(Beginning of GIVEN RECORDS)
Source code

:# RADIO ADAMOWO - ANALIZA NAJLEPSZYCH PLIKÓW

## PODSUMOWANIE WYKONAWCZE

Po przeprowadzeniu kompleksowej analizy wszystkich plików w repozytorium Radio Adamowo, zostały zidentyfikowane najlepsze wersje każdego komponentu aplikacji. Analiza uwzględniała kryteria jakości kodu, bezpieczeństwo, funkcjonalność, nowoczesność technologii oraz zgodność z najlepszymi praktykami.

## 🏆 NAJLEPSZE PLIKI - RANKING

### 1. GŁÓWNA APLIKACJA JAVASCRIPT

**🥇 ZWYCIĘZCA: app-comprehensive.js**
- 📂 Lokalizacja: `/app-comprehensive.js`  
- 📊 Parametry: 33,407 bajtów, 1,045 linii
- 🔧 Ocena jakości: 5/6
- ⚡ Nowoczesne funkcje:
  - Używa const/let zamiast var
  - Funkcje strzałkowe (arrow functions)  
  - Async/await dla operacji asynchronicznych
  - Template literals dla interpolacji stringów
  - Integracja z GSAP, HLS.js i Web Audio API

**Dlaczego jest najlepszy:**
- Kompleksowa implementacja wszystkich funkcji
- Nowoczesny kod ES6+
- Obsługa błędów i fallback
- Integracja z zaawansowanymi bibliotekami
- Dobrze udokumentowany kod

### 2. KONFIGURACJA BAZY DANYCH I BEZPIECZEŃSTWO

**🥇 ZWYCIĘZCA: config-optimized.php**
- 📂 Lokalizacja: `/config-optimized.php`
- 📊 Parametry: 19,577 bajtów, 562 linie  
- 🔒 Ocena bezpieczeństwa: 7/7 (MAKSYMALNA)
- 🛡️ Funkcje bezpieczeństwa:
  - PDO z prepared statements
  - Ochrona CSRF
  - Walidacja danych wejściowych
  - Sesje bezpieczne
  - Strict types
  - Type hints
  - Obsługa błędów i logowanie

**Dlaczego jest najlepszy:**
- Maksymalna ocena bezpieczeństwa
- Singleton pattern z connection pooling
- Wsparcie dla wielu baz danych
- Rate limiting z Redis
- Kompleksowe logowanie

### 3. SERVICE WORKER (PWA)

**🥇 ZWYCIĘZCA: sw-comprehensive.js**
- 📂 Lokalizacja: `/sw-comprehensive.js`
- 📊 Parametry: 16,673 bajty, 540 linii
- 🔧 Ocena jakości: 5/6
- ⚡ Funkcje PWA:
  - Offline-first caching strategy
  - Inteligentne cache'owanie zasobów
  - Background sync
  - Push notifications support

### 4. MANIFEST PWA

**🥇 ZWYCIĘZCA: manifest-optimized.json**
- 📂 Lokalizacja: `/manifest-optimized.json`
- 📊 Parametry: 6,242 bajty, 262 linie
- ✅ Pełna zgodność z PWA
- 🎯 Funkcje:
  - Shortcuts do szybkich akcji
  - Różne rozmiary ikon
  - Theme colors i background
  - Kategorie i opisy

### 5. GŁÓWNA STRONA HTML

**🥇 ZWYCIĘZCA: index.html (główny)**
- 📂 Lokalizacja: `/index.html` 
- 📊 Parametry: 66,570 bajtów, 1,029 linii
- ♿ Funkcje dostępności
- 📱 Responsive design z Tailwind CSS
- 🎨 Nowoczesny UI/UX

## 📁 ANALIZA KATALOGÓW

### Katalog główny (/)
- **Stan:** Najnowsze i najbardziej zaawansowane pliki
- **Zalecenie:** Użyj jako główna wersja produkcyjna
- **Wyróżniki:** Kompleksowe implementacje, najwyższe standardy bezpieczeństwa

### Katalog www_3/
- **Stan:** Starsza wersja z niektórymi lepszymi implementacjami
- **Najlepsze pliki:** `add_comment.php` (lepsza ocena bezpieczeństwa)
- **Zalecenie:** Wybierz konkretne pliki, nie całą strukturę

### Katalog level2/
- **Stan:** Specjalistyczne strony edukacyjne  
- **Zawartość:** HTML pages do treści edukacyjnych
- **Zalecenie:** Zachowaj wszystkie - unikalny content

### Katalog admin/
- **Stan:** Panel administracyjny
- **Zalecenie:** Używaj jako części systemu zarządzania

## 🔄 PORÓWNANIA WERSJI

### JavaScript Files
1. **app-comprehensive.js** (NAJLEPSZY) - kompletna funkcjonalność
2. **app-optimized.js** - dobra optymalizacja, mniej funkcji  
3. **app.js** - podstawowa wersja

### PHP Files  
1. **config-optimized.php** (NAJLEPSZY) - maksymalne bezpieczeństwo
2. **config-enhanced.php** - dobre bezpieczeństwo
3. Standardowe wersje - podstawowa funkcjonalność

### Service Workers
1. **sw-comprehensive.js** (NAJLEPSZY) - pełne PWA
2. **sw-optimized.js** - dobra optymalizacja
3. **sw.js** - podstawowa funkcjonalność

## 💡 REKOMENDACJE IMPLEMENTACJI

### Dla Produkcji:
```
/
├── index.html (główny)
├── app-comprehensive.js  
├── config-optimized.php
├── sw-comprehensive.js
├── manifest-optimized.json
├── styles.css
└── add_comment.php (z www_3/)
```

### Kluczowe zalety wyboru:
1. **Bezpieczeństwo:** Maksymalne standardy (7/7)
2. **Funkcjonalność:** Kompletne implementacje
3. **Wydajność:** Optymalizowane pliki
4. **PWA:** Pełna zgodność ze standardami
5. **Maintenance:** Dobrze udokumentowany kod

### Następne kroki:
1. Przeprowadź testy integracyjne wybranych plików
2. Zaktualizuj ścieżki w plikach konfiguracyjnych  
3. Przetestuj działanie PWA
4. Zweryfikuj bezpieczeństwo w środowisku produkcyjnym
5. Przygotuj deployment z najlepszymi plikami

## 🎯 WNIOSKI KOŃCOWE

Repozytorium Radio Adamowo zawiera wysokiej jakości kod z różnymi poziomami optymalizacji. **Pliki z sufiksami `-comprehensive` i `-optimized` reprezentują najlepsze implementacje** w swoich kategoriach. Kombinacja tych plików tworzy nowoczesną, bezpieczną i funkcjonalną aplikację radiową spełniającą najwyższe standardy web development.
(End of GIVEN RECORDS)
§ **WHAT NEEDS TO BE DONE**
Pull every line containing the word "linii" out of the material and copy it.

§ **EXPECTED ANSWER**
- 📊 Parametry: 33,407 bajtów, 1,045 linii
- 📊 Parametry: 16,673 bajty, 540 linii
- 📊 Parametry: 66,570 bajtów, 1,029 linii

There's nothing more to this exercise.